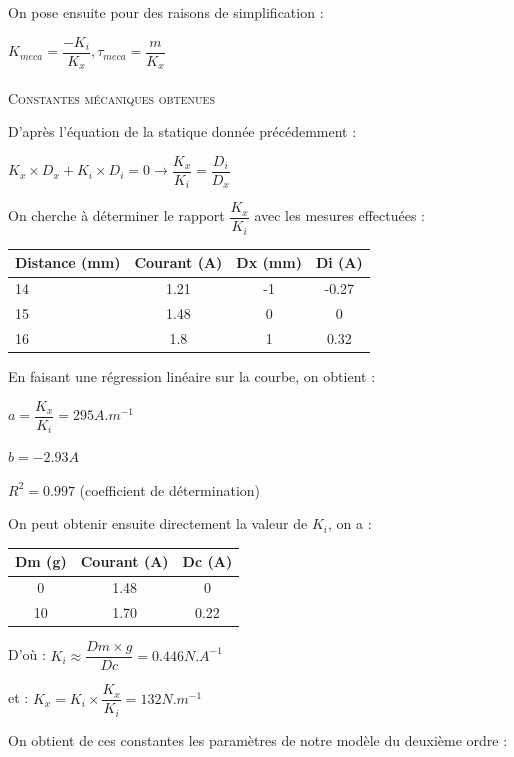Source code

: \documentclass[11pt, french]{article} %
\begin{document}
\noindent
On pose ensuite pour des raisons de simplification :

 \medskip
$ K_{meca} = \dfrac{-K_i}{K_x}, \tau_{meca} = \dfrac{m}{K_x} $

\paragraph{}
\textsc{Constantes mécaniques obtenues}

\noindent
D'après l'équation de la statique donnée précédemment :

 \medskip
$ K_x \times D_x + K_i \times D_i = 0 \rightarrow \dfrac{K_x}{K_i} = \dfrac{D_i}{D_x} $
 \medskip

\noindent
On cherche à déterminer le rapport $ \dfrac{K_x}{K_i} $ avec les mesures effectuées :

\medskip
\begin{tabular} {|l|c|c|c|}
	 \hline
	\textbf{Distance (mm)} & \textbf{Courant (A)} & \textbf{Dx (mm)} & \textbf{Di (A)} \\ \hline
	14 & 1.21 &  -1 & -0.27 \\ \hline
	15 & 1.48 & 0 & 0 \\ \hline
	16 & 1.8 & 1 & 0.32 \\ \hline
\end{tabular}

\medskip
\noindent
En faisant une régression linéaire sur la courbe, on obtient :

\medskip
$ a = \dfrac{K_x}{K_i} = 295 A.m^{-1} $

\medskip
$ b = - 2.93 A $

\medskip
$ R^2 = 0.997 $ (coefficient de détermination)
\medskip

\noindent
On peut obtenir ensuite directement la valeur de $ K_i $, on a :

\medskip
\begin{tabular} {|c|c|c|}
	 \hline
	\textbf{Dm (g)} & \textbf{Courant (A)} & \textbf{Dc (A)} \\ \hline
	0 & 1.48 &  0 \\ \hline
	10 & 1.70 & 0.22 \\ \hline
\end{tabular}

\medskip
D'où : $ K_i \approx \dfrac{Dm \times g}{Dc} = 0.446 N.A^{-1} $

\medskip
et : $ K_x = K_i \times \dfrac{K_x}{K_i} = 132 N.m ^{-1} $

\medskip
\noindent
On obtient de ces constantes les paramètres de notre modèle du deuxième ordre :
\end{document}
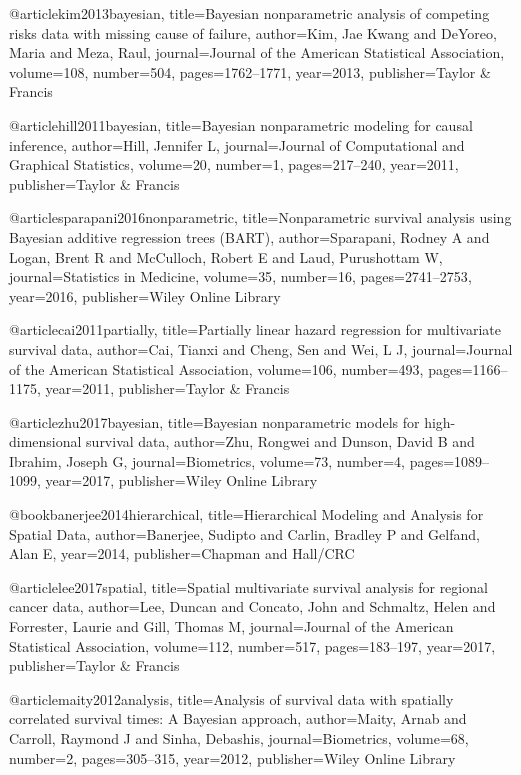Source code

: @article{kim2013bayesian,
  title={Bayesian nonparametric analysis of competing risks data with missing cause of failure},
  author={Kim, Jae Kwang and DeYoreo, Maria and Meza, Raul},
  journal={Journal of the American Statistical Association},
  volume={108},
  number={504},
  pages={1762--1771},
  year={2013},
  publisher={Taylor \& Francis}
}

@article{hill2011bayesian,
  title={Bayesian nonparametric modeling for causal inference},
  author={Hill, Jennifer L},
  journal={Journal of Computational and Graphical Statistics},
  volume={20},
  number={1},
  pages={217--240},
  year={2011},
  publisher={Taylor \& Francis}
}


@article{sparapani2016nonparametric,
  title={Nonparametric survival analysis using Bayesian additive regression trees (BART)},
  author={Sparapani, Rodney A and Logan, Brent R and McCulloch, Robert E and Laud, Purushottam W},
  journal={Statistics in Medicine},
  volume={35},
  number={16},
  pages={2741--2753},
  year={2016},
  publisher={Wiley Online Library}
}



@article{cai2011partially,
  title={Partially linear hazard regression for multivariate survival data},
  author={Cai, Tianxi and Cheng, Sen and Wei, L J},
  journal={Journal of the American Statistical Association},
  volume={106},
  number={493},
  pages={1166--1175},
  year={2011},
  publisher={Taylor \& Francis}
}

@article{zhu2017bayesian,
  title={Bayesian nonparametric models for high-dimensional survival data},
  author={Zhu, Rongwei and Dunson, David B and Ibrahim, Joseph G},
  journal={Biometrics},
  volume={73},
  number={4},
  pages={1089--1099},
  year={2017},
  publisher={Wiley Online Library}
}

@book{banerjee2014hierarchical,
  title={Hierarchical Modeling and Analysis for Spatial Data},
  author={Banerjee, Sudipto and Carlin, Bradley P and Gelfand, Alan E},
  year={2014},
  publisher={Chapman and Hall/CRC}
}


@article{lee2017spatial,
  title={Spatial multivariate survival analysis for regional cancer data},
  author={Lee, Duncan and Concato, John and Schmaltz, Helen and Forrester, Laurie and Gill, Thomas M},
  journal={Journal of the American Statistical Association},
  volume={112},
  number={517},
  pages={183--197},
  year={2017},
  publisher={Taylor \& Francis}
}

@article{maity2012analysis,
  title={Analysis of survival data with spatially correlated survival times: A Bayesian approach},
  author={Maity, Arnab and Carroll, Raymond J and Sinha, Debashis},
  journal={Biometrics},
  volume={68},
  number={2},
  pages={305--315},
  year={2012},
  publisher={Wiley Online Library}
}

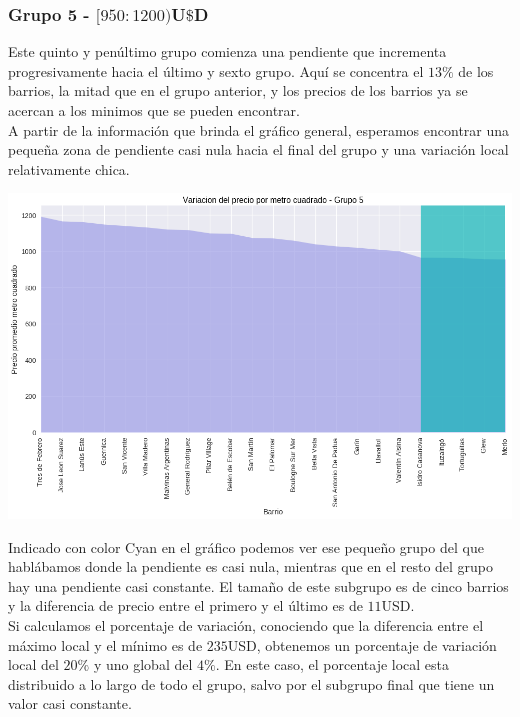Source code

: \documentclass[a4paper, 10pt]{article}
\newcommand\tab[1][0.5cm]{\hspace*{#1}}
\begin{document}
				\subsubsection{Grupo 5 - $[950:1200)$U$\$$D}
					Este quinto y penúltimo grupo comienza una pendiente que incrementa progresivamente hacia el último y sexto
					grupo. Aquí se concentra el $13\%$ de los barrios, la mitad que en el grupo anterior, y los precios de los
					barrios ya se acercan a los minimos que se pueden encontrar.\\
					\tab A partir de la información que brinda el gráfico general, esperamos encontrar una pequeña zona de pendiente
					casi nula hacia el final del grupo y una variación local relativamente chica.
					\begin{center}
   		    				\includegraphics[width=\textwidth]{images/m2Group5Area}
				  	\end{center}
				  	\tab Indicado con color Cyan en el gráfico podemos ver ese pequeño grupo del que hablábamos donde la pendiente
				  	es casi nula, mientras que en el resto del grupo hay una pendiente casi constante. El tamaño de este subgrupo
				  	es de cinco barrios y la diferencia de precio entre el primero y el último es de $11$USD. \\
				  	\tab Si calculamos el porcentaje de variación, conociendo que la diferencia entre el máximo local y el mínimo
				  	es de $235$USD, obtenemos un porcentaje de variación local del $20\%$ y uno global del $4\%$. En este caso, el
				  	porcentaje local esta distribuido a lo largo de todo el grupo, salvo por el subgrupo final que tiene un valor
				  	casi constante.
\end{document}
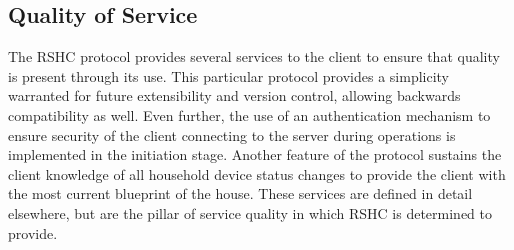 \subsection{Quality of Service}
\label{sec:pdus:qos}

The RSHC protocol provides several services to the client to ensure that quality is present through its use. This particular protocol provides a simplicity warranted for future extensibility and version control, allowing backwards compatibility as well. Even further, the use of an authentication mechanism to ensure security of the client connecting to the server during operations is implemented in the initiation stage. Another feature of the protocol sustains the client knowledge of all household device status changes to provide the client with the most current blueprint of the house. These services are defined in detail elsewhere, but are the pillar of service quality in which RSHC is determined to provide.
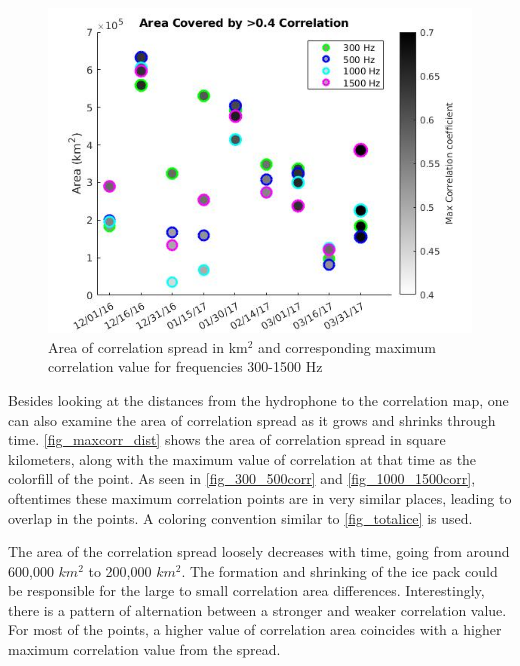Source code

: 
\begin{figure}[p]
\centering
\includegraphics[scale=0.5]{Figures/area_cov_by_>0.4_noisland.jpg}
\caption{Area of correlation spread in km$^{2}$ and corresponding maximum correlation value for frequencies 300-1500 Hz}
\label{fig_maxcorr_dist}
\end{figure}


Besides looking at the distances from the hydrophone to the correlation map, one can also examine the area of correlation spread as it grows and shrinks through time. \autoref{fig_maxcorr_dist} shows the area of correlation spread in square kilometers, along with the maximum value of correlation at that time as the colorfill of the point. As seen in \autoref{fig_300_500corr} and \autoref{fig_1000_1500corr}, oftentimes these maximum correlation points are in very similar places, leading to overlap in the points. A coloring convention similar to \autoref{fig_totalice} is used.

The area of the correlation spread loosely decreases with time, going from around 600,000 $km^{2}$ to 200,000 $km^{2}$. The formation and shrinking of the ice pack could be responsible for the large to small correlation area differences. Interestingly, there is a pattern of alternation between a stronger and weaker correlation value. For most of the points, a higher value of correlation area coincides with a higher maximum correlation value from the spread.

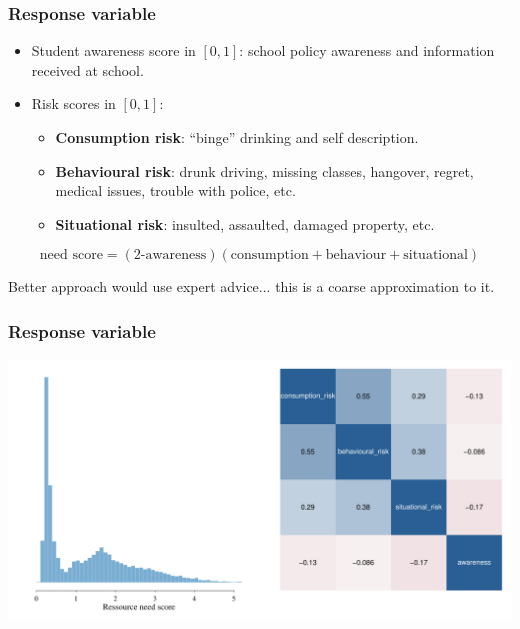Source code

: \documentclass{beamer}
\begin{document}
\begin{frame} \frametitle{Response variable}

\begin{itemize}
  \item Student awareness score in $[0,1]$: school policy awareness and information received at school.
  \item Risk scores in $[0,1]$:
    \begin{itemize}
       \item \textbf{Consumption risk}: ``binge'' drinking and self description.
       \item \textbf{Behavioural risk}: drunk driving, missing classes, hangover, regret, medical issues, trouble with police, etc.
       \item \textbf{Situational risk}: insulted, assaulted, damaged property, etc.
    \end{itemize}
\end{itemize}

$$
  \text{need score} = (\text{2-awareness}) (\text{consumption} + \text{behaviour} + \text{situational})
$$

Better approach would use expert advice... this is a coarse approximation to it.



\end{frame}

\begin{frame} \frametitle{Response variable}

  \begin{center}
    \includegraphics[width=1.05 \linewidth]{Figures/response}
  \end{center}

\end{frame}
\end{document}
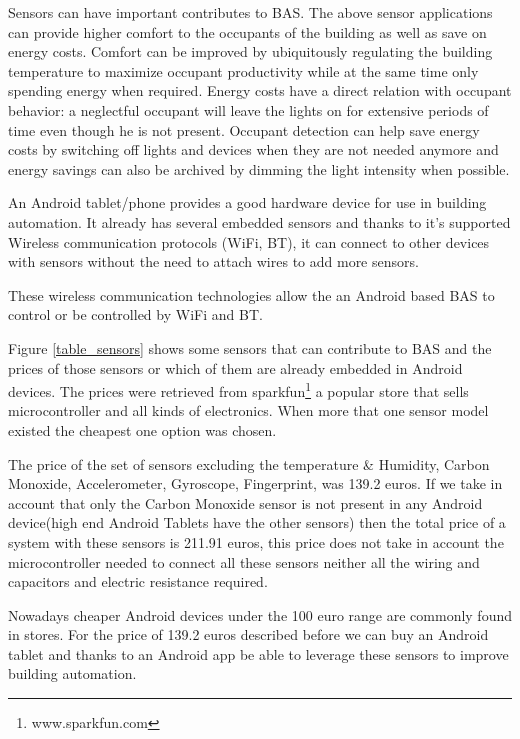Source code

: Sensors can have important contributes to \ac{BAS}. The above sensor applications can provide higher comfort to the occupants of the building as well as save on energy costs. Comfort can be improved by ubiquitously regulating the building temperature to maximize occupant productivity while at the same time only spending energy when required. Energy costs have a direct relation with occupant behavior: a neglectful occupant will leave the lights on for extensive periods of time even though he is not present. Occupant detection can help save energy costs by switching off lights and devices when they are not needed anymore and energy savings can also be archived by dimming the light intensity when possible. 

An Android tablet/phone provides a good hardware device for use in building automation. It already has several embedded sensors  and thanks to it's supported Wireless communication protocols (\ac{WiFi}, \ac{BT}), it can connect to other devices with sensors without the need to attach wires to add more sensors. 

These wireless communication technologies allow the an Android based BAS to control or be controlled by \ac{WiFi} and \ac{BT}.

Figure \ref{table_sensors} shows some sensors that can contribute to BAS and the prices of those sensors or which of them are already embedded in Android devices. The prices were retrieved from sparkfun\footnote{www.sparkfun.com} a popular store that sells microcontroller and all kinds of electronics. When more that one sensor model existed the cheapest one option was chosen.

The price of the  set of sensors excluding the temperature \& Humidity, Carbon Monoxide, Accelerometer, Gyroscope, Fingerprint, was 139.2 euros. If we take in account that only the Carbon Monoxide sensor is not present in any Android device(high end Android Tablets have the other sensors) then the total price of a system with these sensors is 211.91 euros, this price does not take in account the microcontroller needed to connect all these sensors neither all the wiring and capacitors and electric resistance required.

Nowadays cheaper Android devices under the 100 euro range are commonly found in stores. For the price of 139.2 euros described before we can buy an Android tablet and thanks to an Android app be able to leverage these sensors to improve building automation.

══════════════════════════════

Work request: I need every line of the material that includes "thanks", so please copy them out.

Answer to this task:
An Android tablet/phone provides a good hardware device for use in building automation. It already has several embedded sensors  and thanks to it's supported Wireless communication protocols (\ac{WiFi}, \ac{BT}), it can connect to other devices with sensors without the need to attach wires to add more sensors. 
Nowadays cheaper Android devices under the 100 euro range are commonly found in stores. For the price of 139.2 euros described before we can buy an Android tablet and thanks to an Android app be able to leverage these sensors to improve building automation.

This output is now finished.